Malformed UTF-8 character

jeanluca has asked for the wisdom of the Perl Monks concerning the following question:

Dear Monks

I've a small script that replaces characters inside a file, like:

open IN,"$_" or die "Could not read file\n" ;

local $/ ;
my $file = <IN> ; # read file
close IN ;

$file =~ s/$ARGV[1]/$ARGV[2]/g ;
[download]

For some files the following exception was generated:

Malformed UTF-8 character (unexpected non-continuation byte 0x20, imme
+diately after start byte 0xe9) in substitution iterator at ./myscript
+.pl line 23
[download]

Any suggestions what went wrong here ?

Thanks in advance
Luca

Comment on Malformed UTF-8 character Select or Download Code

Replies are listed 'Best First'.
Re: Malformed UTF-8 character by Realbot (Scribe) on Mar 14, 2006 at 14:14 UTC
You probably have some strings with high-bits set in them.

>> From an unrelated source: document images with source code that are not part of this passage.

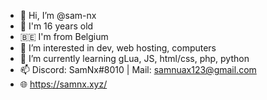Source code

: - 👋 Hi, I’m @sam-nx
- 🎂 I'm 16 years old
- 🇧🇪 I'm from Belgium
- 👀 I’m interested in dev, web hosting, computers
- 🌱 I’m currently learning gLua, JS, html/css, php, python
- 📫 Discord: SamNx#8010 | Mail: samnuax123@gmail.com
- 🌐 https://samnx.xyz/
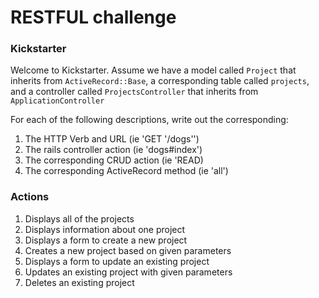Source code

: # RESTFUL challenge

### Kickstarter
Welcome to Kickstarter. Assume we have a model called `Project` that inherits from `ActiveRecord::Base`, a corresponding table called `projects`, and a controller called `ProjectsController` that inherits from `ApplicationController`

For each of the following descriptions, write out the corresponding:

1. The HTTP Verb and URL (ie 'GET '/dogs'')
2. The rails controller action (ie 'dogs#index')
3. The corresponding CRUD action (ie 'READ)
4. The corresponding ActiveRecord method (ie 'all')


### Actions

1. Displays all of the projects
2. Displays information about one project
3. Displays a form to create a new project
4. Creates a new project based on given parameters
5. Displays a form to update an existing project
6. Updates an existing project with given parameters
7. Deletes an existing project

Find out what their encoding is and then apply `use Encode; my $perl_string = decode(<encoding>, $original_string);` [download] where <encoding> can be "iso-8859-1", "utf8" of one of the other encodings available...see Encode help. Then you can apply s// Regards.	[reply] [d/l]
Re^2: Malformed UTF-8 character by jeanluca (Deacon) on Mar 14, 2006 at 14:58 UTC
OK, thanks. Do you know some ulrs where I can read more about this (iso-88..., utf8) so I will get a better understing of what it means ? Luca	[reply]
Re^3: Malformed UTF-8 character by mirod (Canon) on Mar 14, 2006 at 15:51 UTC
Would The Absolute Minimum Every Software Developer Absolutely, Positively Must Know About Unicode and Character Sets (No Excuses!) be ok? Oh, and of course, in perl: `perldoc perlunicode`.	[reply]
Re^3: Malformed UTF-8 character by Realbot (Scribe) on Mar 14, 2006 at 17:32 UTC
Sure, in random order: http://intertwingly.net/stories/2004/04/14/i18n.html Survival guide to i18n http://jerakeen.org/slush/talk-perl-loves-utf8/ Perl Loves UTF-8 http://www.ahinea.com/en/tech/perl-unicode-struggle.html Unicode-processing issues in Perl and how to cope with it http://rf.net/~james/perli18n.html Perl, Unicode and i18N FAQ (rather old, but still valuable) Cheers.	[reply]